Exercise goal: Only the lines from the start of the data below through the line that contains "für Polynome $x(t), y(t)$" are to be copied, exactly and without pictures.

The data:
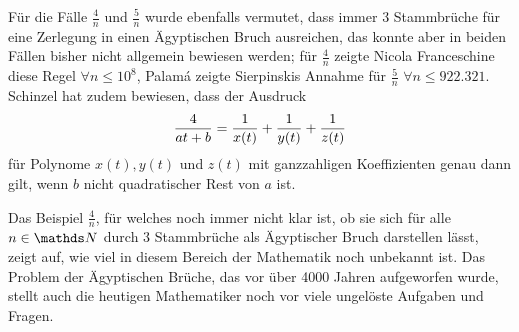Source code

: Für die Fälle $\frac{4}{n}$ und $\frac{5}{n}$ wurde ebenfalls vermutet, dass immer 3 Stammbrüche für eine Zerlegung in einen Ägyptischen Bruch ausreichen, das konnte aber in beiden Fällen bisher nicht allgemein bewiesen werden; für $\frac{4}{n}$ zeigte Nicola Franceschine diese Regel $\forall n \leq 10^8$, Palamá zeigte Sierpinskis Annahme für $\frac{5}{n}$ $\forall n \leq 922.321$. Schinzel hat zudem bewiesen, dass der Ausdruck
$$\frac{4}{at+b} = \frac{1}{x(t)} + \frac{1}{y(t)} + \frac{1}{z(t)}$$
für Polynome $x(t), y(t)$ und $z(t)$ mit ganzzahligen Koeffizienten genau dann gilt, wenn $b$ nicht quadratischer Rest von $a$ ist. \cite[S. 88]{Guy1981}

Das Beispiel $\frac{4}{n}$, für welches noch immer nicht klar ist, ob sie sich für alle $n \in \N$ durch 3 Stammbrüche als Ägyptischer Bruch darstellen lässt, zeigt auf, wie viel in diesem Bereich der Mathematik noch unbekannt ist. Das Problem der Ägyptischen Brüche, das vor über 4000 Jahren aufgeworfen wurde, stellt auch die heutigen Mathematiker noch vor viele ungelöste Aufgaben und Fragen.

Exercise solution:
Source code

: Für die Fälle $\frac{4}{n}$ und $\frac{5}{n}$ wurde ebenfalls vermutet, dass immer 3 Stammbrüche für eine Zerlegung in einen Ägyptischen Bruch ausreichen, das konnte aber in beiden Fällen bisher nicht allgemein bewiesen werden; für $\frac{4}{n}$ zeigte Nicola Franceschine diese Regel $\forall n \leq 10^8$, Palamá zeigte Sierpinskis Annahme für $\frac{5}{n}$ $\forall n \leq 922.321$. Schinzel hat zudem bewiesen, dass der Ausdruck
$$\frac{4}{at+b} = \frac{1}{x(t)} + \frac{1}{y(t)} + \frac{1}{z(t)}$$
für Polynome $x(t), y(t)$ und $z(t)$ mit ganzzahligen Koeffizienten genau dann gilt, wenn $b$ nicht quadratischer Rest von $a$ ist. \cite[S. 88]{Guy1981}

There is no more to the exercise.